Pierre FERRA : « À Saint-Pierre-La Palud, le trust des industries chimiques Saint-Gobain exploitait des mines de pyrites qui travaillaient au profit des Allemands. En juillet 1944, nous devions empêcher que plusieurs tonnes de minerai ne soient utilisées au profit de l’armée allemande. Pour cette opération, des renseignements et des plans nous avaient été fournis par des mineurs. Un jour, nous avons appris que plusieurs tonnes de pyrite devaient quitter la mine. Pour empêcher son utilisation par les Allemands, nous avons préparé une attaque afin de neutraliser les gardes armés. Un premier groupe de résistants les a pris par surprise pour les désarmer alors qu’un second groupe a neutralisé le centre minier. Ne possédant pas les clés de la pièce où était la dynamite, il nous a fallu forcer plusieurs portes blindées à la barre à mine et à la masse pour l’atteindre et l’emporter. Pour empêcher le chargement de sortir, nous avons fait sauter monte-charge et matériel d’extraction. L’opération a duré toute la nuit avant que l’on ne rejoigne nos bases en déjouant les patrouilles allemandes alertées.« 

Pierre FERRA : « Un matin notre camp s’est trouvé encerclé par des forces importantes de miliciens, des groupes mobiles de réserve. Ce sont des partisans soviétiques qui ont donné l’alerte. Alors que nous pensions être parvenus à rompre l’encerclement, nous nous sommes à nouveau trouvés en face de forces armées, et c’est encore grâce à la vigilance d’un Soviétique qui a aperçu, derrière des buissons, les fusils-mitrailleurs pointés sur nous, qu’à la nuit, nous avons pu nous échapper dans la forêt laissant cependant des hommes sur le terrain. »

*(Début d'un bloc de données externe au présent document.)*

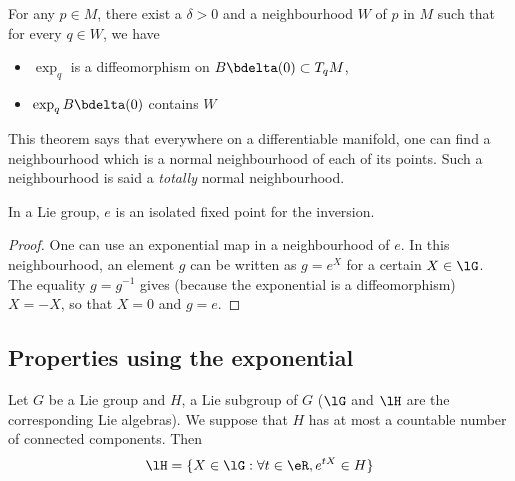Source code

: \begin{theorem}
For any $p\in M$, there exist a $\delta>0$ and a neighbourhood $W$ of $p$ in $M$ such that for every $q\in W$, we have

\begin{itemize}
\item $\exp_q$ is a diffeomorphism on $B\bdelta(0)\subset T_qM$,
\item $\exp_q B\bdelta(0)$ contains $W$
\end{itemize}
\end{theorem}
This theorem says that everywhere on a differentiable manifold, one can find a neighbourhood which is a normal neighbourhood of each of its points. Such a neighbourhood is said a \emph{totally} normal neighbourhood.

\begin{lemma}
In a Lie group, $e$ is an isolated fixed point for the inversion.
\end{lemma}

\begin{proof}
One can use an exponential map in a neighbourhood of $e$. In this neighbourhood, an element $g$ can be written as $g=e^X$ for a certain $X\in\lG$. The equality $g=g^{-1}$ gives (because the exponential is a diffeomorphism) $X=-X$, so that $X=0$ and $g=e$.
\end{proof}

\subsection{Properties using the exponential}


\begin{proposition}
Let $G$ be a Lie group and $H$, a Lie subgroup of $G$ ($\lG$ and $\lH$ are the corresponding Lie algebras). We suppose that $H$ has at most a countable number of connected components. Then
\begin{equation}
  \lH=\{ X\in\lG:\forall t\in\eR,e^{tX}\in H \}
\end{equation}
\end{proposition}

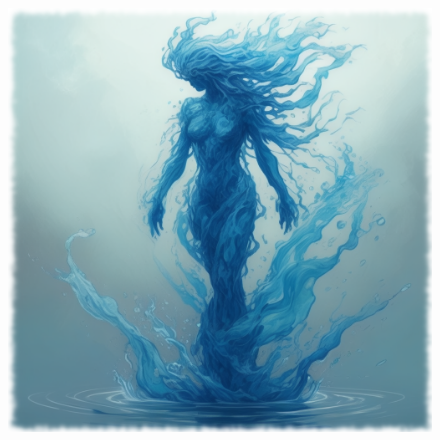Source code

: \begin{figure}[h]
\begin{center}
\includegraphics[scale=0.24]{img/ai-images/water-elemental.png}
\end{center}
\end{figure}

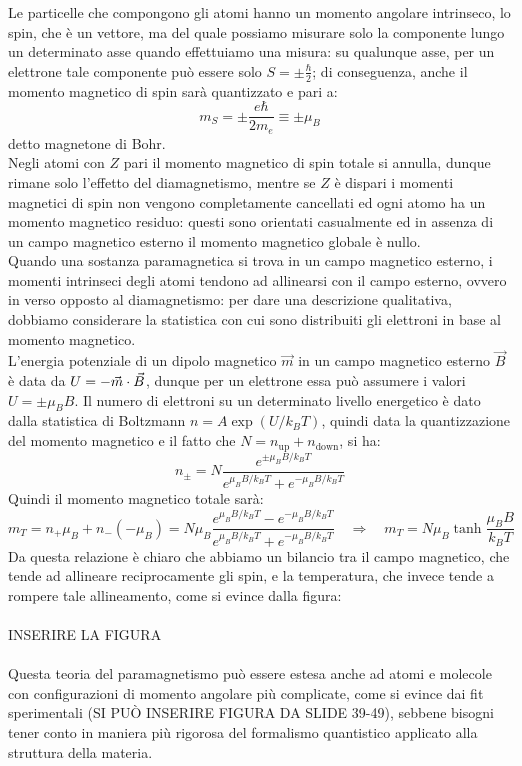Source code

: \documentclass[]{article}
\begin{document}
Le particelle che compongono gli atomi hanno un momento angolare intrinseco, lo spin, che è un vettore, ma del quale possiamo misurare solo la componente lungo un determinato asse quando effettuiamo una misura: su qualunque asse, per un elettrone tale componente può essere solo $ S = \pm\frac{\hbar}{2} $; di conseguenza, anche il momento magnetico di spin sarà quantizzato e pari a:
\begin{equation}
	m_S = \pm\frac{e\hbar}{2m_e} \equiv \pm\mu_B
	\label{eq:9}
\end{equation}
detto magnetone di Bohr. \\ 
%
Negli atomi con $ Z $ pari il momento magnetico di spin totale si annulla, dunque rimane solo l'effetto del diamagnetismo, mentre se $ Z $ è dispari i momenti magnetici di spin non vengono completamente cancellati ed ogni atomo ha un momento magnetico residuo: questi sono orientati casualmente ed in assenza di un campo magnetico esterno il momento magnetico globale è nullo. \\ 
%
Quando una sostanza paramagnetica si trova in un campo magnetico esterno, i momenti intrinseci degli atomi tendono ad allinearsi con il campo esterno, ovvero in verso opposto al diamagnetismo: per dare una descrizione qualitativa, dobbiamo considerare la statistica con cui sono distribuiti gli elettroni in base al momento magnetico. \\ 
%
L'energia potenziale di un dipolo magnetico $ \vec{m} $ in un campo magnetico esterno $ \vec{B} $ è data da $ U = - \vec{m}\cdot\vec{B} $, dunque per un elettrone essa può assumere i valori $ U = \pm\mu_B B $. Il numero di elettroni su un determinato livello energetico è dato dalla statistica di Boltzmann $ n = A \exp(U/k_B T) $, quindi data la quantizzazione del momento magnetico e il fatto che $ N = n_{\text{up}} + n_{\text{down}} $, si ha:
\begin{equation}
	n_{\pm} = N \frac{e^{\pm\mu_B B / k_B T}}{e^{\mu_B B / k_B T} + e^{-\mu_B B / k_B T}}
	\label{eq:10}
\end{equation}
Quindi il momento magnetico totale sarà:
\begin{equation}
	m_T = n_+ \mu_B + n_- (-\mu_B) = N\mu_B \frac{e^{\mu_B B / k_B T} - e^{-\mu_B B / k_B T}}{e^{\mu_B B / k_B T} + e^{-\mu_B B / k_B T}} \quad\Longrightarrow\quad m_T = N\mu_B \tanh\frac{\mu_B B}{k_B T}
	\label{eq:11}
\end{equation}
Da questa relazione è chiaro che abbiamo un bilancio tra il campo magnetico, che tende ad allineare reciprocamente gli spin, e la temperatura, che invece tende a rompere tale allineamento, come si evince dalla figura: \\ 
%
%
%
\hbox{}\\ INSERIRE LA FIGURA\\ \hbox{}\\ 
%
%
%
Questa teoria del paramagnetismo può essere estesa anche ad atomi e molecole con configurazioni di momento angolare più complicate, come si evince dai fit sperimentali (SI PUÒ INSERIRE FIGURA DA SLIDE 39-49), sebbene bisogni tener conto in maniera più rigorosa del formalismo quantistico applicato alla struttura della materia.
\end{document}

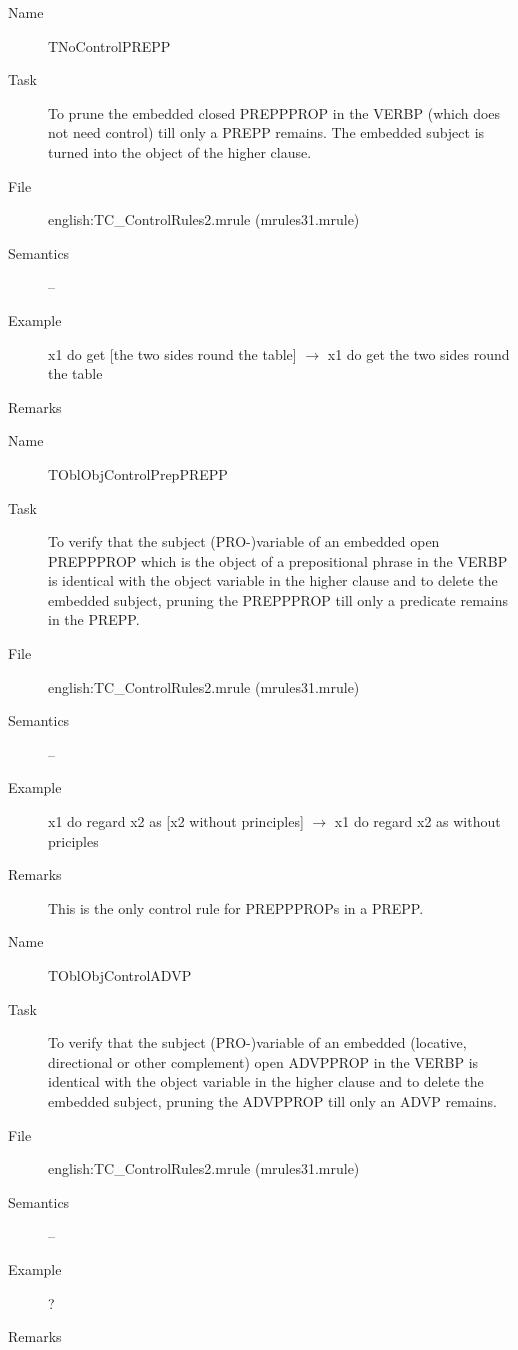 \begin{description}
\vspace{1 cm}
\begin{description}
\item[Name]   TNoControlPREPP
\item[Task] To prune the embedded closed PREPPPROP in the VERBP 
(which does not need control) 
till only a PREPP remains. The embedded subject is turned into the object 
of the higher clause.
\item[File] english:TC\_ControlRules2.mrule (mrules31.mrule)
\item[Semantics] --
\item[Example] x1 do get [the two sides round the table] $\rightarrow$ x1 do 
get the two sides round the table
\item[Remarks] 
\end{description}

\vspace{1 cm}
\begin{description}
\item[Name] TOblObjControlPrepPREPP
\item[Task] To verify that  the subject (PRO-)variable of an embedded 
open PREPPPROP which is the object of a prepositional phrase in the VERBP 
is identical with the object variable in the higher clause 
and to delete the embedded subject, pruning the PREPPPROP till only a predicate 
remains in the PREPP. 
\item[File] english:TC\_ControlRules2.mrule (mrules31.mrule)
\item[Semantics] --
\item[Example] x1 do regard x2 as [x2 without principles] $\rightarrow$ x1 do 
regard x2 as without priciples
\item[Remarks] This is the only control rule for PREPPPROPs in a PREPP.
\end{description}

\vspace{1 cm}
\begin{description}
\item[Name]   TOblObjControlADVP
\item[Task] To verify that  the subject (PRO-)variable of an embedded 
(locative, directional or other complement) open ADVPPROP in the VERBP is 
identical with the object variable in the higher clause 
and to delete the embedded subject, pruning the ADVPPROP till only an ADVP
remains. 
\item[File] english:TC\_ControlRules2.mrule (mrules31.mrule)
\item[Semantics] --
\item[Example] ?
\item[Remarks] 
\end{description}


\end{description}

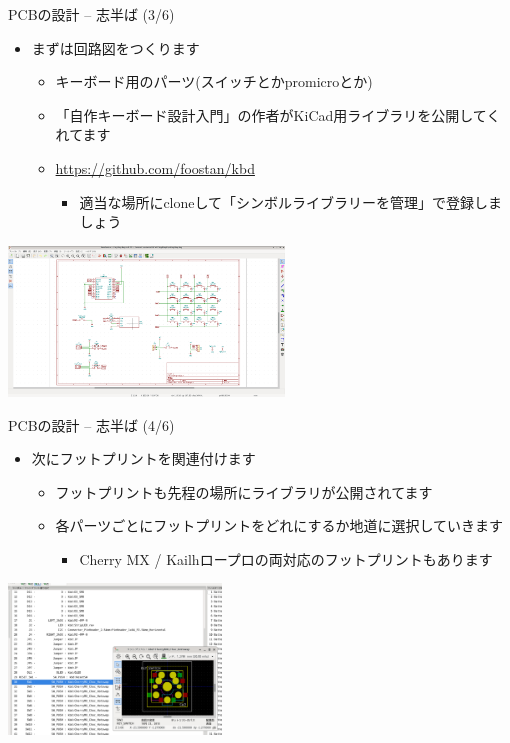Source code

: \documentclass[cjk,dvipdfmx,10pt,compress,fragile%
hyperref={bookmarks=true,bookmarksnumbered=true,bookmarksopen=false,%
colorlinks=false,%
pdftitle={第 134 回 関西 Debian 勉強会},%
pdfauthor={小林},%
pdfsubject={資料},%
}]{beamer}
\begin{document}
\begin{frame}[fragile,t]{PCBの設計 -- 志半ば (3/6)}
 \begin{itemize}
  \item まずは回路図をつくります
	\begin{itemize}
	 \item キーボード用のパーツ(スイッチとかpromicroとか)
	 \item 「自作キーボード設計入門」の作者がKiCad用ライブラリを公開してくれてます
	 \item \url{https://github.com/foostan/kbd}
	       \begin{itemize}
		\item 適当な場所にcloneして「シンボルライブラリーを管理」で登録しましょう
	       \end{itemize}
	\end{itemize}
 \end{itemize}
 \begin{center}
  \includegraphics[keepaspectratio,height=4cm]{./img/kicad-schematic.png}
 \end{center}
\end{frame}

\begin{frame}[fragile,t]{PCBの設計 -- 志半ば (4/6)}
 \begin{itemize}
  \item 次にフットプリントを関連付けます
	\begin{itemize}
	 \item フットプリントも先程の場所にライブラリが公開されてます
	 \item 各パーツごとにフットプリントをどれにするか地道に選択していきます
	       \begin{itemize}
		\item Cherry MX / Kailhロープロの両対応のフットプリントもあります
	       \end{itemize}
	\end{itemize}
 \end{itemize}
 \begin{center}
  \includegraphics[keepaspectratio,height=4cm]{./img/kicad-footprint.png}
 \end{center}
\end{frame}
\end{document}
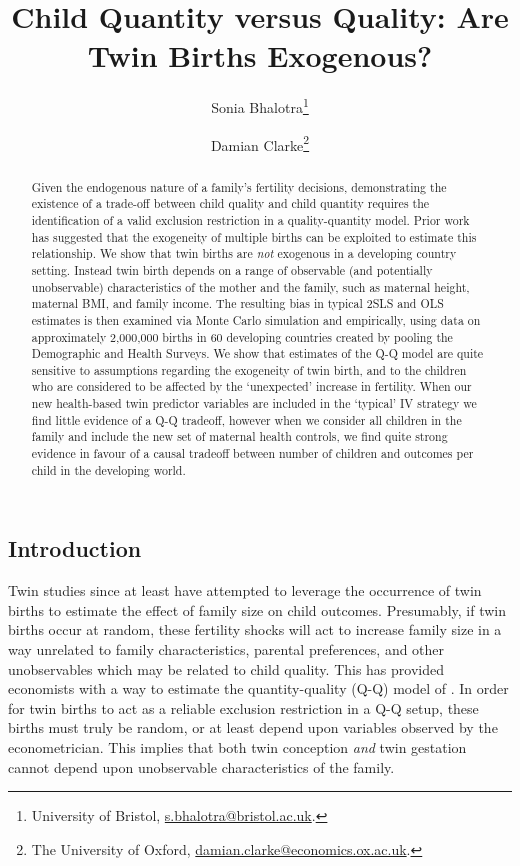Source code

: \documentclass{article}[11pt,subeqn]
\title{Child Quantity versus Quality: Are Twin Births Exogenous?}
\author{Sonia Bhalotra\thanks{University of Bristol, \href{mailto:s.bhalotra@bristol.ac.uk}{s.bhalotra@bristol.ac.uk}.} \and Damian Clarke\thanks{The University of Oxford, \href{mailto:damian.clarke@economics.ox.ac.uk}{damian.clarke@economics.ox.ac.uk}.}}
\begin{document}
\begin{spacing}{1.25}



\maketitle
\end{spacing}
\begin{spacing}{1.5}	

\begin{abstract}
Given the endogenous nature of a family's fertility decisions, demonstrating the existence of a trade-off between child quality and child quantity requires the 
identification of a valid exclusion restriction in a quality-quantity model.  Prior work has suggested that the exogeneity of multiple births can be exploited to 
estimate this relationship.  We show that twin births are \emph{not} exogenous in a developing country setting.  Instead twin birth depends on a range of 
observable (and potentially unobservable) characteristics of the mother and the family, such as maternal height, maternal BMI, and family income.  The resulting bias 
in typical 2SLS and OLS estimates 
is then examined via Monte Carlo simulation and empirically, using data on approximately 2,000,000 births in 60 developing countries created by pooling the Demographic
and Health Surveys.  We show that estimates of the Q-Q model are quite sensitive to assumptions regarding the exogeneity of twin birth, and to the children who are
considered to be affected by the `unexpected' increase in fertility.  When our new health-based twin predictor variables are included in the `typical'
IV strategy we find little evidence of a Q-Q tradeoff, however when we consider all children in the family and include the new set of maternal health controls, we find 
quite strong evidence in favour of a causal tradeoff between number of children and outcomes per child in the developing world.

\end{abstract}
\newpage

\section{Introduction}
\label{scn:intro}
Twin studies since at least \citet{RosenzweigWolpin1980} have attempted to leverage the occurrence of twin births to estimate the effect of family size on
child outcomes.  Presumably, if twin births occur at random, these fertility shocks will act to increase family size in a way unrelated to family characteristics,
parental preferences, and other unobservables which may be related to child quality.  This has provided economists with a way to estimate the quantity-quality
(Q-Q) model of \citet{BeckerLewis1973}.  In order for twin births to act as a reliable exclusion restriction in a Q-Q setup, these births must truly be random, 
or at least depend upon variables observed by the econometrician.  This implies that both twin conception \emph{and} twin gestation cannot depend upon unobservable 
characteristics of the family.


\end{spacing}
\end{document}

5 – Libération de Villeurbanne :

Le 24 août, des éléments de Carmagnole sont réunis en limite de Villeurbanne et Lyon. Ils ont l’intention d’attaquer le garage de la Croix-Rouge et de s’emparer des camions. Passe à vitesse réduite un train de troupes. Les Allemands, apercevant un groupe en armes et muni de brassards ouvrent le feu et alertent aussitôt d’autres unités. Du côté des M.O.I., un blessé, Jean-Edouard Ottavi. un Corse, mais surtout la menace de l’encerclement.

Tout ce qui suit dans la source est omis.